Nemea bears an uncanny resemblance to Napa Valley. To the Napa Valley of the 1960s and 70s. It has rolling hills carpeted with vineyards with mountains along it’s edges and a rural feel that is very much that of a pastoral Greek countryside.
After tasting Agiorgitiko from several of Nemea’s sub-appellations, I cannot but come to the conclusion that it is among the hills of Nemea particularly around that of Asprocambos that Agiorgitiko achieves that magical balance between fruit, acidity and tannins. In these parts of the Peloponnese, the hills are high enough to receive snow in Winter. There are not too many winemakers braving the slopes. At least not yet. The name to remember for one of the purest expression of cool climate Nemea is Spilia from Pirgakis. Like true artists, Konstantinos Pirgakis is a slave to attention, but not very vocal about his wines. His wines do not need bravado to appreciate. They just need a sip.
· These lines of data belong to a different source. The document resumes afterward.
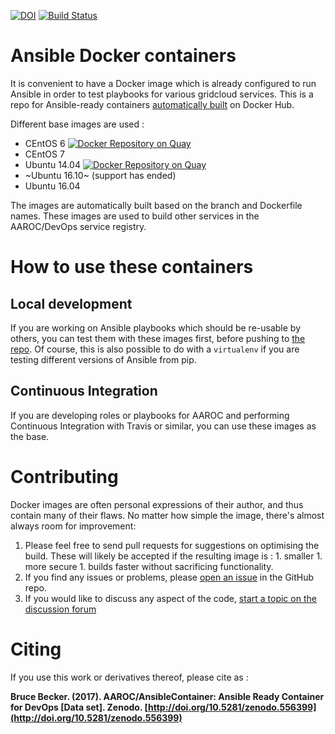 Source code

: [![DOI](https://zenodo.org/badge/53336926.svg)](https://zenodo.org/badge/latestdoi/53336926)  [![Build Status](https://travis-ci.org/AAROC/AnsibleContainer.svg?branch=master)](https://travis-ci.org/AAROC/AnsibleContainer) 

<!-- added a few other repos on quay -->

# Ansible Docker containers

It is convenient to have a Docker image which is already configured to run Ansible in order to test playbooks for various gridcloud services. This is a repo for Ansible-ready containers [automatically built](https://hub.docker.com/r/aaroc/ansiblecontainer) on Docker Hub.

Different base images are used :

  * CEntOS 6 [![Docker Repository on Quay](https://quay.io/repository/aaroc/ansible-ready-centos6/status "Docker Repository on Quay")](https://quay.io/repository/aaroc/ansible-ready-centos6)
  * CEntOS 7 
  * Ubuntu 14.04 [![Docker Repository on Quay](https://quay.io/repository/aaroc/ansible-ready-u1404/status "Docker Repository on Quay")](https://quay.io/repository/aaroc/ansible-ready-u1404)
  * ~Ubuntu 16.10~ (support has ended)
  * Ubuntu 16.04

The images are automatically built based on the branch and Dockerfile names. These images are used to build other services in the AAROC/DevOps service registry.

# How to use these containers

## Local development

If you are working on Ansible playbooks which should be re-usable by others, you can test them with these images first, before pushing to [the repo](https://github.com/AAOC/DevOps). Of course, this is  also possible to do with a `virtualenv` if you are testing different versions of Ansible from pip.

## Continuous Integration

If you are developing roles or playbooks for AAROC and performing Continuous Integration with Travis or similar, you can use these images as the base.

# Contributing

Docker images are often personal expressions of their author, and thus contain many of their flaws.
No matter how simple the image, there's almost always room for improvement:

  1. Please feel free to send pull requests for suggestions on optimising the build. These will likely be accepted if the resulting image is :
    1. smaller
    1. more secure
    1. builds faster
    without sacrificing functionality.
  1. If you find any issues or problems, please [open an issue](https://github.com/AAROC/AnsibleContainer/issues/new) in the GitHub repo.
  1. If you would like to discuss any aspect of the code, [start a topic on the discussion forum](https://discourse.sci-gaia.eu)

# Citing

If you use  this work or derivatives thereof, please cite as :

**Bruce Becker. (2017). AAROC/AnsibleContainer: Ansible Ready Container for DevOps [Data set]. Zenodo. [http://doi.org/10.5281/zenodo.556399](http://doi.org/10.5281/zenodo.556399)**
Our first visit to the Pirgakis Estate was at a time when his winery was just being built. The attention to detail went beyond his cellar to his winery and emerging tasting room as well. The thing about this estate is that it is not just all about Agiorgitiko. Lucky enough to have access to vineyards within different microclimates of Nemea, he produces a stunning Assyrtiko, a Bordeaux blend that was so Right Bank and a Chardonnay that could have been from Carneros. His rosé of Agiorgitiko with a smidge of residual sugar is pure nectar.
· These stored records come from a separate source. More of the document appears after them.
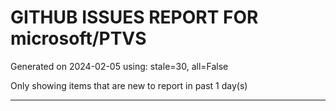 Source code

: 
# GITHUB ISSUES REPORT FOR microsoft/PTVS


Generated on 2024-02-05 using: stale=30, all=False


Only showing items that are new to report in past 1 day(s)


---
Unlike Napa, Nemea’s revolution hasn’t come yet. And when it does, it may not come from the valley but from the hills around it. Here cool climate Agiorgitiko carves its own identity showing how great this grape can be in the right hands. The best artists are the ones who are quiet and let their work do the talking. To everyone I say, get thee to Nemea and run to the hills of Asprocambos. Seek out Konstantinos Pirgakis and revel in his wines.